[Entries taken from a collection]

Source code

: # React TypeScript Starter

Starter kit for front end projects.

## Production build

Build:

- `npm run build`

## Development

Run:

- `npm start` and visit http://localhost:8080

==

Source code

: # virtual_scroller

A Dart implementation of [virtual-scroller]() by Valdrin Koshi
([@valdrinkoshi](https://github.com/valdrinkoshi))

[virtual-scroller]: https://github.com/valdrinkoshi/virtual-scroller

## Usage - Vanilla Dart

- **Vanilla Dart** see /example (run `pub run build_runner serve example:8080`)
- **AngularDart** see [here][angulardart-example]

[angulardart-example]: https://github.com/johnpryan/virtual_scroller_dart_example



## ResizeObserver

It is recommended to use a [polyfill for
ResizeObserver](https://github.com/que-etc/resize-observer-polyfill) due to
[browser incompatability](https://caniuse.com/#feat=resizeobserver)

Your objective: Every line with "github" in it should be copied from the entries.

Your response:
([@valdrinkoshi](https://github.com/valdrinkoshi))
[virtual-scroller]: https://github.com/valdrinkoshi/virtual-scroller
[angulardart-example]: https://github.com/johnpryan/virtual_scroller_dart_example
ResizeObserver](https://github.com/que-etc/resize-observer-polyfill) due to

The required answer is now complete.